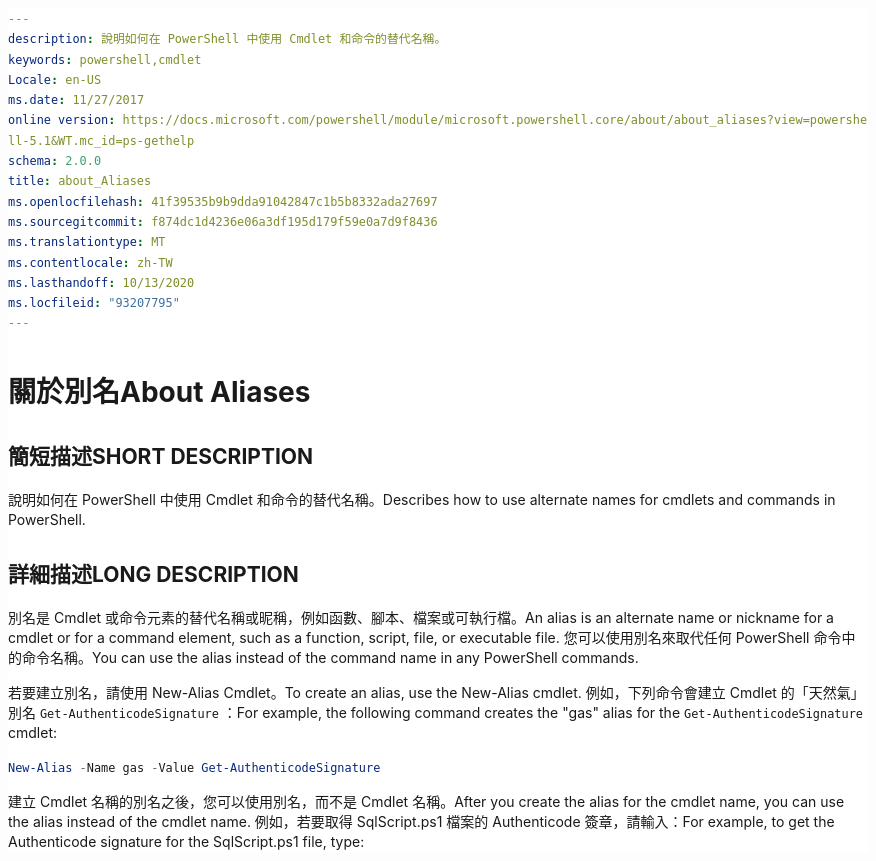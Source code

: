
 ```yaml
---
description: 說明如何在 PowerShell 中使用 Cmdlet 和命令的替代名稱。
keywords: powershell,cmdlet
Locale: en-US
ms.date: 11/27/2017
online version: https://docs.microsoft.com/powershell/module/microsoft.powershell.core/about/about_aliases?view=powershell-5.1&WT.mc_id=ps-gethelp
schema: 2.0.0
title: about_Aliases
ms.openlocfilehash: 41f39535b9b9dda91042847c1b5b8332ada27697
ms.sourcegitcommit: f874dc1d4236e06a3df195d179f59e0a7d9f8436
ms.translationtype: MT
ms.contentlocale: zh-TW
ms.lasthandoff: 10/13/2020
ms.locfileid: "93207795"
---
```

# <a name="about-aliases"></a><span data-ttu-id="6a3af-104">關於別名</span><span class="sxs-lookup"><span data-stu-id="6a3af-104">About Aliases</span></span>

## <a name="short-description"></a><span data-ttu-id="6a3af-105">簡短描述</span><span class="sxs-lookup"><span data-stu-id="6a3af-105">SHORT DESCRIPTION</span></span>

<span data-ttu-id="6a3af-106">說明如何在 PowerShell 中使用 Cmdlet 和命令的替代名稱。</span><span class="sxs-lookup"><span data-stu-id="6a3af-106">Describes how to use alternate names for cmdlets and commands in PowerShell.</span></span>

## <a name="long-description"></a><span data-ttu-id="6a3af-107">詳細描述</span><span class="sxs-lookup"><span data-stu-id="6a3af-107">LONG DESCRIPTION</span></span>

<span data-ttu-id="6a3af-108">別名是 Cmdlet 或命令元素的替代名稱或昵稱，例如函數、腳本、檔案或可執行檔。</span><span class="sxs-lookup"><span data-stu-id="6a3af-108">An alias is an alternate name or nickname for a cmdlet or for a command element, such as a function, script, file, or executable file.</span></span> <span data-ttu-id="6a3af-109">您可以使用別名來取代任何 PowerShell 命令中的命令名稱。</span><span class="sxs-lookup"><span data-stu-id="6a3af-109">You can use the alias instead of the command name in any PowerShell commands.</span></span>

<span data-ttu-id="6a3af-110">若要建立別名，請使用 New-Alias Cmdlet。</span><span class="sxs-lookup"><span data-stu-id="6a3af-110">To create an alias, use the New-Alias cmdlet.</span></span> <span data-ttu-id="6a3af-111">例如，下列命令會建立 Cmdlet 的「天然氣」別名 `Get-AuthenticodeSignature` ：</span><span class="sxs-lookup"><span data-stu-id="6a3af-111">For example, the following command creates the "gas" alias for the `Get-AuthenticodeSignature` cmdlet:</span></span>

```powershell
New-Alias -Name gas -Value Get-AuthenticodeSignature
```

<span data-ttu-id="6a3af-112">建立 Cmdlet 名稱的別名之後，您可以使用別名，而不是 Cmdlet 名稱。</span><span class="sxs-lookup"><span data-stu-id="6a3af-112">After you create the alias for the cmdlet name, you can use the alias instead of the cmdlet name.</span></span> <span data-ttu-id="6a3af-113">例如，若要取得 SqlScript.ps1 檔案的 Authenticode 簽章，請輸入：</span><span class="sxs-lookup"><span data-stu-id="6a3af-113">For example, to get the Authenticode signature for the SqlScript.ps1 file, type:</span></span>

● To do
Show every line from the listing that contains "description".

● Answer to this problem
description: 說明如何在 PowerShell 中使用 Cmdlet 和命令的替代名稱。
## <a name="short-description"></a><span data-ttu-id="6a3af-105">簡短描述</span><span class="sxs-lookup"><span data-stu-id="6a3af-105">SHORT DESCRIPTION</span></span>
## <a name="long-description"></a><span data-ttu-id="6a3af-107">詳細描述</span><span class="sxs-lookup"><span data-stu-id="6a3af-107">LONG DESCRIPTION</span></span>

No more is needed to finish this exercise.